In Eat It Anyway, Eve and co-author Laura Dennison explore attitudes to food and call on various experts to home in on what it means to eat healthily. Forgetting the social media followers and the mindset of what you think your body should look like, their approach to food and cooking is one of realism.
Eve says: “Almost everyday I get messages from young people, especially women, saying thank you for a refreshing message that alleviates some of the anxiety they feel when eating.

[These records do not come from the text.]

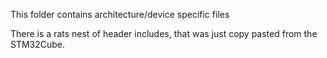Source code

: This folder contains architecture/device specific files

There is a rats nest of header includes, that was just copy pasted from the STM32Cube.
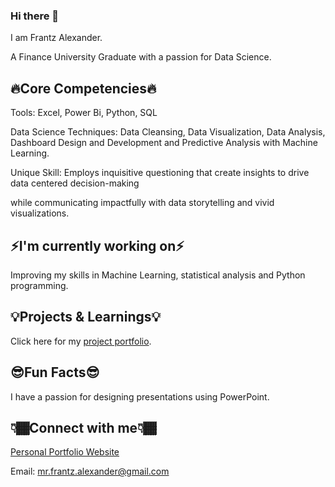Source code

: ### Hi there 👋
I am Frantz Alexander.

A Finance University Graduate with a passion for Data Science.


## 🔥Core Competencies🔥

Tools: Excel, Power Bi, Python, SQL

Data Science Techniques: Data Cleansing, Data Visualization, Data Analysis, Dashboard Design and Development and Predictive Analysis with Machine Learning. 

Unique Skill: Employs inquisitive questioning that create insights to drive data centered decision-making 


while communicating impactfully with data storytelling and vivid visualizations.

## ⚡I'm currently working on⚡
Improving my skills in Machine Learning, statistical analysis and Python programming.

## 💡Projects & Learnings💡
Click here for my [project portfolio](https://github.com/frantzalexander/DataSciencePortfolio).

## 😎Fun Facts😎
I have a passion for designing presentations using PowerPoint.

## 👇🏾Connect with me👇🏾
[Personal Portfolio Website](https://frantzalexander.notion.site/Resume-Portfolio-7e20cf1ea62a484c8b8da2b12832e1bf)

Email: mr.frantz.alexander@gmail.com

<!--
**frantzalexander/frantzalexander** is a ✨ _special_ ✨ repository because its `README.md` (this file) appears on your GitHub profile.
Here are some ideas to get you started:

- 🔭 I’m currently working on ...
- 🌱 I’m currently learning ...
- 👯 I’m looking to collaborate on ...
- 🤔 I’m looking for help with ...
- 💬 Ask me about ...
- 📫 How to reach me: ...
- 😄 Pronouns: ...
- ⚡ Fun fact: ...
-->

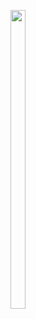 <p>
<img src="https://user-images.githubusercontent.com/113609040/210039638-34a2f0cd-1486-4fa2-8068-390d99b10ad3.png

" width=22% height=35%>
</p>                                          
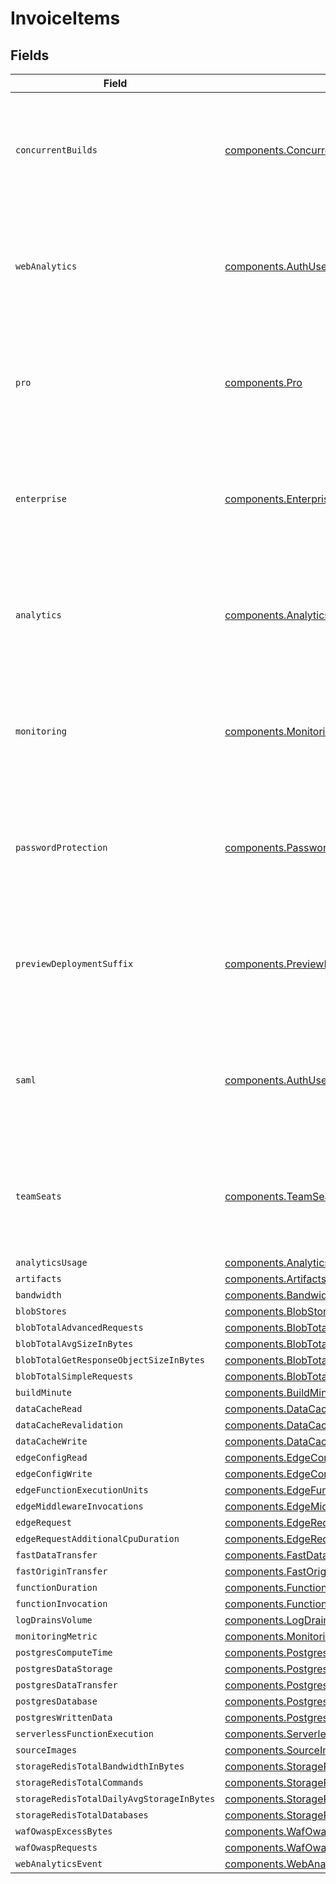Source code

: # InvoiceItems


## Fields

| Field                                                                                                                    | Type                                                                                                                     | Required                                                                                                                 | Description                                                                                                              |
| ------------------------------------------------------------------------------------------------------------------------ | ------------------------------------------------------------------------------------------------------------------------ | ------------------------------------------------------------------------------------------------------------------------ | ------------------------------------------------------------------------------------------------------------------------ |
| `concurrentBuilds`                                                                                                       | [components.ConcurrentBuilds](../../models/components/concurrentbuilds.md)                                               | :heavy_minus_sign:                                                                                                       | Will be used to create an invoice item. The price must be in cents: 2000 for $20.                                        |
| `webAnalytics`                                                                                                           | [components.AuthUserWebAnalytics](../../models/components/authuserwebanalytics.md)                                       | :heavy_minus_sign:                                                                                                       | Will be used to create an invoice item. The price must be in cents: 2000 for $20.                                        |
| `pro`                                                                                                                    | [components.Pro](../../models/components/pro.md)                                                                         | :heavy_minus_sign:                                                                                                       | Will be used to create an invoice item. The price must be in cents: 2000 for $20.                                        |
| `enterprise`                                                                                                             | [components.Enterprise](../../models/components/enterprise.md)                                                           | :heavy_minus_sign:                                                                                                       | Will be used to create an invoice item. The price must be in cents: 2000 for $20.                                        |
| `analytics`                                                                                                              | [components.Analytics](../../models/components/analytics.md)                                                             | :heavy_minus_sign:                                                                                                       | Will be used to create an invoice item. The price must be in cents: 2000 for $20.                                        |
| `monitoring`                                                                                                             | [components.Monitoring](../../models/components/monitoring.md)                                                           | :heavy_minus_sign:                                                                                                       | Will be used to create an invoice item. The price must be in cents: 2000 for $20.                                        |
| `passwordProtection`                                                                                                     | [components.PasswordProtection](../../models/components/passwordprotection.md)                                           | :heavy_minus_sign:                                                                                                       | Will be used to create an invoice item. The price must be in cents: 2000 for $20.                                        |
| `previewDeploymentSuffix`                                                                                                | [components.PreviewDeploymentSuffix](../../models/components/previewdeploymentsuffix.md)                                 | :heavy_minus_sign:                                                                                                       | Will be used to create an invoice item. The price must be in cents: 2000 for $20.                                        |
| `saml`                                                                                                                   | [components.AuthUserSaml](../../models/components/authusersaml.md)                                                       | :heavy_minus_sign:                                                                                                       | Will be used to create an invoice item. The price must be in cents: 2000 for $20.                                        |
| `teamSeats`                                                                                                              | [components.TeamSeats](../../models/components/teamseats.md)                                                             | :heavy_minus_sign:                                                                                                       | Will be used to create an invoice item. The price must be in cents: 2000 for $20.                                        |
| `analyticsUsage`                                                                                                         | [components.AnalyticsUsage](../../models/components/analyticsusage.md)                                                   | :heavy_minus_sign:                                                                                                       | N/A                                                                                                                      |
| `artifacts`                                                                                                              | [components.Artifacts](../../models/components/artifacts.md)                                                             | :heavy_minus_sign:                                                                                                       | N/A                                                                                                                      |
| `bandwidth`                                                                                                              | [components.Bandwidth](../../models/components/bandwidth.md)                                                             | :heavy_minus_sign:                                                                                                       | N/A                                                                                                                      |
| `blobStores`                                                                                                             | [components.BlobStores](../../models/components/blobstores.md)                                                           | :heavy_minus_sign:                                                                                                       | N/A                                                                                                                      |
| `blobTotalAdvancedRequests`                                                                                              | [components.BlobTotalAdvancedRequests](../../models/components/blobtotaladvancedrequests.md)                             | :heavy_minus_sign:                                                                                                       | N/A                                                                                                                      |
| `blobTotalAvgSizeInBytes`                                                                                                | [components.BlobTotalAvgSizeInBytes](../../models/components/blobtotalavgsizeinbytes.md)                                 | :heavy_minus_sign:                                                                                                       | N/A                                                                                                                      |
| `blobTotalGetResponseObjectSizeInBytes`                                                                                  | [components.BlobTotalGetResponseObjectSizeInBytes](../../models/components/blobtotalgetresponseobjectsizeinbytes.md)     | :heavy_minus_sign:                                                                                                       | N/A                                                                                                                      |
| `blobTotalSimpleRequests`                                                                                                | [components.BlobTotalSimpleRequests](../../models/components/blobtotalsimplerequests.md)                                 | :heavy_minus_sign:                                                                                                       | N/A                                                                                                                      |
| `buildMinute`                                                                                                            | [components.BuildMinute](../../models/components/buildminute.md)                                                         | :heavy_minus_sign:                                                                                                       | N/A                                                                                                                      |
| `dataCacheRead`                                                                                                          | [components.DataCacheRead](../../models/components/datacacheread.md)                                                     | :heavy_minus_sign:                                                                                                       | N/A                                                                                                                      |
| `dataCacheRevalidation`                                                                                                  | [components.DataCacheRevalidation](../../models/components/datacacherevalidation.md)                                     | :heavy_minus_sign:                                                                                                       | N/A                                                                                                                      |
| `dataCacheWrite`                                                                                                         | [components.DataCacheWrite](../../models/components/datacachewrite.md)                                                   | :heavy_minus_sign:                                                                                                       | N/A                                                                                                                      |
| `edgeConfigRead`                                                                                                         | [components.EdgeConfigRead](../../models/components/edgeconfigread.md)                                                   | :heavy_minus_sign:                                                                                                       | N/A                                                                                                                      |
| `edgeConfigWrite`                                                                                                        | [components.EdgeConfigWrite](../../models/components/edgeconfigwrite.md)                                                 | :heavy_minus_sign:                                                                                                       | N/A                                                                                                                      |
| `edgeFunctionExecutionUnits`                                                                                             | [components.EdgeFunctionExecutionUnits](../../models/components/edgefunctionexecutionunits.md)                           | :heavy_minus_sign:                                                                                                       | N/A                                                                                                                      |
| `edgeMiddlewareInvocations`                                                                                              | [components.EdgeMiddlewareInvocations](../../models/components/edgemiddlewareinvocations.md)                             | :heavy_minus_sign:                                                                                                       | N/A                                                                                                                      |
| `edgeRequest`                                                                                                            | [components.EdgeRequest](../../models/components/edgerequest.md)                                                         | :heavy_minus_sign:                                                                                                       | N/A                                                                                                                      |
| `edgeRequestAdditionalCpuDuration`                                                                                       | [components.EdgeRequestAdditionalCpuDuration](../../models/components/edgerequestadditionalcpuduration.md)               | :heavy_minus_sign:                                                                                                       | N/A                                                                                                                      |
| `fastDataTransfer`                                                                                                       | [components.FastDataTransfer](../../models/components/fastdatatransfer.md)                                               | :heavy_minus_sign:                                                                                                       | N/A                                                                                                                      |
| `fastOriginTransfer`                                                                                                     | [components.FastOriginTransfer](../../models/components/fastorigintransfer.md)                                           | :heavy_minus_sign:                                                                                                       | N/A                                                                                                                      |
| `functionDuration`                                                                                                       | [components.FunctionDuration](../../models/components/functionduration.md)                                               | :heavy_minus_sign:                                                                                                       | N/A                                                                                                                      |
| `functionInvocation`                                                                                                     | [components.FunctionInvocation](../../models/components/functioninvocation.md)                                           | :heavy_minus_sign:                                                                                                       | N/A                                                                                                                      |
| `logDrainsVolume`                                                                                                        | [components.LogDrainsVolume](../../models/components/logdrainsvolume.md)                                                 | :heavy_minus_sign:                                                                                                       | N/A                                                                                                                      |
| `monitoringMetric`                                                                                                       | [components.MonitoringMetric](../../models/components/monitoringmetric.md)                                               | :heavy_minus_sign:                                                                                                       | N/A                                                                                                                      |
| `postgresComputeTime`                                                                                                    | [components.PostgresComputeTime](../../models/components/postgrescomputetime.md)                                         | :heavy_minus_sign:                                                                                                       | N/A                                                                                                                      |
| `postgresDataStorage`                                                                                                    | [components.PostgresDataStorage](../../models/components/postgresdatastorage.md)                                         | :heavy_minus_sign:                                                                                                       | N/A                                                                                                                      |
| `postgresDataTransfer`                                                                                                   | [components.PostgresDataTransfer](../../models/components/postgresdatatransfer.md)                                       | :heavy_minus_sign:                                                                                                       | N/A                                                                                                                      |
| `postgresDatabase`                                                                                                       | [components.PostgresDatabase](../../models/components/postgresdatabase.md)                                               | :heavy_minus_sign:                                                                                                       | N/A                                                                                                                      |
| `postgresWrittenData`                                                                                                    | [components.PostgresWrittenData](../../models/components/postgreswrittendata.md)                                         | :heavy_minus_sign:                                                                                                       | N/A                                                                                                                      |
| `serverlessFunctionExecution`                                                                                            | [components.ServerlessFunctionExecution](../../models/components/serverlessfunctionexecution.md)                         | :heavy_minus_sign:                                                                                                       | N/A                                                                                                                      |
| `sourceImages`                                                                                                           | [components.SourceImages](../../models/components/sourceimages.md)                                                       | :heavy_minus_sign:                                                                                                       | N/A                                                                                                                      |
| `storageRedisTotalBandwidthInBytes`                                                                                      | [components.StorageRedisTotalBandwidthInBytes](../../models/components/storageredistotalbandwidthinbytes.md)             | :heavy_minus_sign:                                                                                                       | N/A                                                                                                                      |
| `storageRedisTotalCommands`                                                                                              | [components.StorageRedisTotalCommands](../../models/components/storageredistotalcommands.md)                             | :heavy_minus_sign:                                                                                                       | N/A                                                                                                                      |
| `storageRedisTotalDailyAvgStorageInBytes`                                                                                | [components.StorageRedisTotalDailyAvgStorageInBytes](../../models/components/storageredistotaldailyavgstorageinbytes.md) | :heavy_minus_sign:                                                                                                       | N/A                                                                                                                      |
| `storageRedisTotalDatabases`                                                                                             | [components.StorageRedisTotalDatabases](../../models/components/storageredistotaldatabases.md)                           | :heavy_minus_sign:                                                                                                       | N/A                                                                                                                      |
| `wafOwaspExcessBytes`                                                                                                    | [components.WafOwaspExcessBytes](../../models/components/wafowaspexcessbytes.md)                                         | :heavy_minus_sign:                                                                                                       | N/A                                                                                                                      |
| `wafOwaspRequests`                                                                                                       | [components.WafOwaspRequests](../../models/components/wafowasprequests.md)                                               | :heavy_minus_sign:                                                                                                       | N/A                                                                                                                      |
| `webAnalyticsEvent`                                                                                                      | [components.WebAnalyticsEvent](../../models/components/webanalyticsevent.md)                                             | :heavy_minus_sign:                                                                                                       | N/A                                                                                                                      |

“Others say we’ve propelled their recovery from serious eating disorders. It’s insane and very humbling, but most of all it makes putting your head above the parapet and saying things people don’t like to hear more worth it.
Through the process Eve has also worked with professionals who all advise a healthy, balanced diet.
“No dietician worth their salt will endorse a faddy diet,” she says.
“Most of the time, try and eat according to your body’s physical cues but mental health is just as important.
“If you need a slice of cake to ease the pain of a nasty break-up, have the slice of cake already.”